Directions
Write out the data that follows exactly, keeping every picture out.

Data supplied

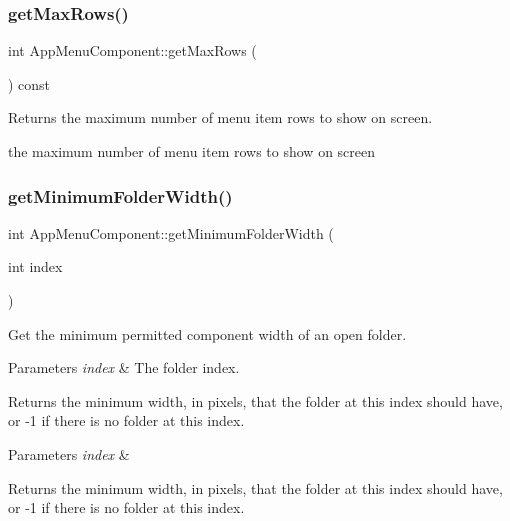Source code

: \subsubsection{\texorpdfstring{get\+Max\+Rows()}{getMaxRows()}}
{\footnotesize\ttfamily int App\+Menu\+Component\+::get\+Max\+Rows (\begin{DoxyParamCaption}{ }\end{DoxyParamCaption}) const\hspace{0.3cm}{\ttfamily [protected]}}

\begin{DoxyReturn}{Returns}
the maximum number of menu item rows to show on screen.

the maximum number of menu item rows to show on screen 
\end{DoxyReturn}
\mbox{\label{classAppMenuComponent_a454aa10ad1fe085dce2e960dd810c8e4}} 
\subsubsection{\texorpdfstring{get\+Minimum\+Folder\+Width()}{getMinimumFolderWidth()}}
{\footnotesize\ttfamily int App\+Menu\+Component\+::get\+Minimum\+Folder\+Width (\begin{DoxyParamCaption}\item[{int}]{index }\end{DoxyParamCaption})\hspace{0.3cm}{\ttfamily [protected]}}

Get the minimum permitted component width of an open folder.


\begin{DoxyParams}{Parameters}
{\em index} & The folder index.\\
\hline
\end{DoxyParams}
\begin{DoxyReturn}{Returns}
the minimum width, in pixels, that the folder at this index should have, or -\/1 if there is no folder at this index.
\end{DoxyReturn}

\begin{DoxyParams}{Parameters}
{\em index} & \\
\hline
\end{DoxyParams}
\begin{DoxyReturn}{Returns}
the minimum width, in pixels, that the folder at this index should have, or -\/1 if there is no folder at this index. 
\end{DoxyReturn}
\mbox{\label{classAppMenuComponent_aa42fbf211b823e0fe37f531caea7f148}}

Answer below
Source code

: \subsubsection{\texorpdfstring{get\+Max\+Rows()}{getMaxRows()}}
{\footnotesize\ttfamily int App\+Menu\+Component\+::get\+Max\+Rows (\begin{DoxyParamCaption}{ }\end{DoxyParamCaption}) const\hspace{0.3cm}{\ttfamily [protected]}}

\begin{DoxyReturn}{Returns}
the maximum number of menu item rows to show on screen.

the maximum number of menu item rows to show on screen 
\end{DoxyReturn}
\mbox{\label{classAppMenuComponent_a454aa10ad1fe085dce2e960dd810c8e4}} 
\subsubsection{\texorpdfstring{get\+Minimum\+Folder\+Width()}{getMinimumFolderWidth()}}
{\footnotesize\ttfamily int App\+Menu\+Component\+::get\+Minimum\+Folder\+Width (\begin{DoxyParamCaption}\item[{int}]{index }\end{DoxyParamCaption})\hspace{0.3cm}{\ttfamily [protected]}}

Get the minimum permitted component width of an open folder.


\begin{DoxyParams}{Parameters}
{\em index} & The folder index.\\
\hline
\end{DoxyParams}
\begin{DoxyReturn}{Returns}
the minimum width, in pixels, that the folder at this index should have, or -\/1 if there is no folder at this index.
\end{DoxyReturn}

\begin{DoxyParams}{Parameters}
{\em index} & \\
\hline
\end{DoxyParams}
\begin{DoxyReturn}{Returns}
the minimum width, in pixels, that the folder at this index should have, or -\/1 if there is no folder at this index. 
\end{DoxyReturn}
\mbox{\label{classAppMenuComponent_aa42fbf211b823e0fe37f531caea7f148}}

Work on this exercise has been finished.